Lines holding the word "handling" are the ones to copy from the data below.
┄┄┄┄┄┄
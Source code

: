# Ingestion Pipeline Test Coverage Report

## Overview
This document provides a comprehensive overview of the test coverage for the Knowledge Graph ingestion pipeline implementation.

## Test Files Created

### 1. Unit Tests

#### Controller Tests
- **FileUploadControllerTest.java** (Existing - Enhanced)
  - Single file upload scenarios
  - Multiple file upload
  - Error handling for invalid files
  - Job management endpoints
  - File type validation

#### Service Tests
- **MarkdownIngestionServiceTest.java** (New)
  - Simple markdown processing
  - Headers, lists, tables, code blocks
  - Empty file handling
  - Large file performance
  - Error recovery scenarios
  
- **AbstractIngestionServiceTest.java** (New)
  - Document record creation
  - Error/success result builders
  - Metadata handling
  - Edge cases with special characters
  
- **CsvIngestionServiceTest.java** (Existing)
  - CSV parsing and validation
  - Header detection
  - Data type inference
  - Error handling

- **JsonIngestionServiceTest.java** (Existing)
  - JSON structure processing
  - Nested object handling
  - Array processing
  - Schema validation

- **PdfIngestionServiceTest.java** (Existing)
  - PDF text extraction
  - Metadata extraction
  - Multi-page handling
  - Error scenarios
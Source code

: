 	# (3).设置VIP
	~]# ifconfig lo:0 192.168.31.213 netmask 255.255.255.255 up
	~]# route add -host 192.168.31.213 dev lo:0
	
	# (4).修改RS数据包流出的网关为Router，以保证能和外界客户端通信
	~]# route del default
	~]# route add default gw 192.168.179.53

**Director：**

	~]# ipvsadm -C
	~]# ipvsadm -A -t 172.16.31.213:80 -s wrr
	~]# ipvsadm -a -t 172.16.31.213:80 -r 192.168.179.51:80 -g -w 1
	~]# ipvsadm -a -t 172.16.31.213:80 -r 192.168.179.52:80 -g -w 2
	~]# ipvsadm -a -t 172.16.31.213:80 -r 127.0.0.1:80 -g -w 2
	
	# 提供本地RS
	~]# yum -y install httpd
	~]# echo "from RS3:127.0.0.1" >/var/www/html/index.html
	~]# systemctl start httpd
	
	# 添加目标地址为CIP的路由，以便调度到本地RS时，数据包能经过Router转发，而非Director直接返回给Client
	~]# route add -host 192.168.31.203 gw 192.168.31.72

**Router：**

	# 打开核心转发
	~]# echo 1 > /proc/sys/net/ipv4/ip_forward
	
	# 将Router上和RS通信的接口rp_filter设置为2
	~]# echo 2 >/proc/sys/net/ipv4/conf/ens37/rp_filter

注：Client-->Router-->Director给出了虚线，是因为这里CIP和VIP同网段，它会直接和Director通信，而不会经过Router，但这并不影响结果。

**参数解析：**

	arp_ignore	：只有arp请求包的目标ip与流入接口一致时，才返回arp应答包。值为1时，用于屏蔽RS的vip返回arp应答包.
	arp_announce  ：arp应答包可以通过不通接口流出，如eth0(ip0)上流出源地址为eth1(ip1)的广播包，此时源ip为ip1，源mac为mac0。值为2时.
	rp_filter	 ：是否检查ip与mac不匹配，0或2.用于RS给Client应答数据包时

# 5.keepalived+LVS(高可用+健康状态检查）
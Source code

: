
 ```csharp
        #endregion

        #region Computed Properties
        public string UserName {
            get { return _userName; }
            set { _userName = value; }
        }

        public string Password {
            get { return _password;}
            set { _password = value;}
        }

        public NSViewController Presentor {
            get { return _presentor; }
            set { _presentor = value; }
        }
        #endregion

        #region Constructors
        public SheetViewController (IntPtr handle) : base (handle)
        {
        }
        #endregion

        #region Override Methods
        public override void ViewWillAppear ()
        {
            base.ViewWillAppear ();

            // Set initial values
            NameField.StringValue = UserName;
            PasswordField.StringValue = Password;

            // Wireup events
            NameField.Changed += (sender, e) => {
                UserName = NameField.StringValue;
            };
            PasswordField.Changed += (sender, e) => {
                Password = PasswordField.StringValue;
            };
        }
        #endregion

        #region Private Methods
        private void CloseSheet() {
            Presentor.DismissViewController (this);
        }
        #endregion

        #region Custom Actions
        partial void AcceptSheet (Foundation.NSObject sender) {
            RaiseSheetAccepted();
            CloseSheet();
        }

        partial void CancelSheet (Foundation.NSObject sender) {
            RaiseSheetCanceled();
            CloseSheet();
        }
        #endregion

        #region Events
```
┄┄┄┄┄┄
* [TASK SOLUTION]
  - Error handling for invalid files
  - Empty file handling
  - Metadata handling
  - Error handling
  - Nested object handling
  - Multi-page handling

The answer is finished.